Targeting of NADPH oxidase in vitro and in vivo suppresses fibroblast activation and experimental skin fibrosis.

Although there is increasing evidence that oxidative stress is involved in collagen synthesis and myofibroblast activation, the NADPH oxidase (Nox) system is incompletely investigated in the context of human dermal fibroblasts (HDFs) and skin fibrosis. Using the pan-Nox inhibitor diphenyleneiodonium (DPI) as an initial tool, we show that gene expression of collagen type I, α-smooth muscle actin (α-SMA) and fibronectin 1 is suppressed in HDFs. Detailed expression analysis of all Nox isoforms and adaptors revealed expression of RNA and protein expression of Nox4, p22phox and Poldip2 but neither Nox1 nor Nox2. Nox4 could be immunolocalized to the endoplasmic reticulum. Importantly, TGF-β1 had a dose- and time-dependent upregulating effect on NADH activity and Nox4 gene expression in HDFs. Genetic silencing of Nox4 as demonstrated by siRNA in HDFs as well as in murine fibroblasts established from Nox4 knockout mice confirmed that TGF-β1 -mediated collagen type I gene, α-SMA and fibronectin 1 gene expressions were Nox4-dependent. This TGF-β1 effect was mediated by Smad3 as shown by in silico promoter analysis, pharmacological inhibition and gene silencing of Smad3. The relevance of these findings is highlighted in the bleomycin-induced scleroderma mouse model.
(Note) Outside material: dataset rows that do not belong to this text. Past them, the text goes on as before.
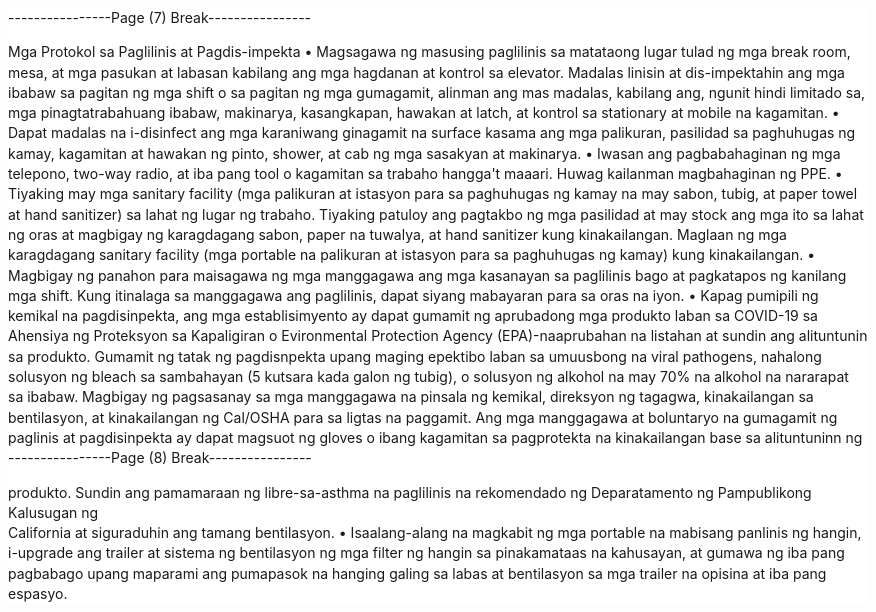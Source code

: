  
 
----------------Page (7) Break----------------
                                                                    
Mga Protokol sa Paglilinis at Pagdis-impekta 
• Magsagawa ng masusing paglilinis sa matataong lugar tulad ng mga 
break room, mesa, at mga pasukan at labasan kabilang ang mga 
hagdanan at kontrol sa elevator. Madalas linisin at dis-impektahin ang 
mga ibabaw sa pagitan ng mga shift o sa pagitan ng mga gumagamit, 
alinman ang mas madalas, kabilang ang, ngunit hindi limitado sa, mga 
pinagtatrabahuang ibabaw, makinarya, kasangkapan, hawakan at 
latch, at kontrol sa stationary at mobile na kagamitan. 
• Dapat madalas na i-disinfect ang mga karaniwang ginagamit na 
surface kasama ang mga palikuran, pasilidad sa paghuhugas ng 
kamay, kagamitan at hawakan ng pinto, shower, at cab ng mga 
sasakyan at makinarya. 
• Iwasan ang pagbabahaginan ng mga telepono, two-way radio, at iba 
pang tool o kagamitan sa trabaho hangga't maaari. Huwag kailanman 
magbahaginan ng PPE. 
• Tiyaking may mga sanitary facility (mga palikuran at istasyon para sa 
paghuhugas ng kamay na may sabon, tubig, at paper towel at hand 
sanitizer) sa lahat ng lugar ng trabaho. Tiyaking patuloy ang pagtakbo 
ng mga pasilidad at may stock ang mga ito sa lahat ng oras at 
magbigay ng karagdagang sabon, paper na tuwalya, at hand sanitizer 
kung kinakailangan. Maglaan ng mga karagdagang sanitary facility 
(mga portable na palikuran at istasyon para sa paghuhugas ng kamay) 
kung kinakailangan. 
• Magbigay ng panahon para maisagawa ng mga manggagawa ang 
mga kasanayan sa paglilinis bago at pagkatapos ng kanilang mga shift. 
Kung itinalaga sa manggagawa ang paglilinis, dapat siyang mabayaran 
para sa oras na iyon. 
• Kapag pumipili ng kemikal na pagdisinpekta, ang mga establisimyento ay 
dapat gumamit ng aprubadong  mga produkto laban sa COVID-19 sa 
Ahensiya ng Proteksyon sa Kapaligiran o Evironmental Protection Agency 
(EPA)-naaprubahan na listahan at sundin ang alituntunin sa produkto. 
Gumamit ng tatak ng pagdisnpekta upang maging epektibo laban sa 
umuusbong na  viral pathogens, nahalong solusyon ng bleach sa 
sambahayan (5 kutsara kada galon ng tubig), o solusyon ng alkohol na 
may  70% na alkohol na nararapat sa ibabaw. Magbigay ng pagsasanay 
sa mga manggagawa na pinsala ng kemikal, direksyon ng tagagwa, 
kinakailangan sa bentilasyon, at kinakailangan ng Cal/OSHA  para sa 
ligtas na paggamit. Ang mga manggagawa at boluntaryo na gumagamit 
ng paglinis at pagdisinpekta ay dapat magsuot ng gloves o ibang 
kagamitan sa pagprotekta na kinakailangan base sa alituntuninn ng 
----------------Page (8) Break----------------
                                                                    
produkto. Sundin ang pamamaraan ng libre-sa-asthma na paglilinis na 
rekomendado ng Deparatamento ng Pampublikong Kalusugan ng  
California at siguraduhin ang tamang bentilasyon. 
• Isaalang-alang na magkabit ng mga portable na mabisang panlinis ng 
hangin, i-upgrade ang trailer at sistema ng bentilasyon ng mga filter ng 
hangin sa pinakamataas na kahusayan, at gumawa ng iba pang 
pagbabago upang maparami ang pumapasok na hanging galing sa 
labas at bentilasyon sa mga trailer na opisina at iba pang espasyo.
DPI treatment attenuated skin fibrosis and myofibroblast activation. Moreover, Nox4 knockdown by siRNA reduced skin collagen synthesis, α-SMA and fibronectin 1 expression in vivo. Finally, analyses of HDFs from patients with systemic sclerosis confirmed the expression of Nox4 and its adaptors, whereas Nox1 and Nox2 were not detectable. Our findings indicate that Nox4 targeting is a promising future treatment for fibrotic skin diseases.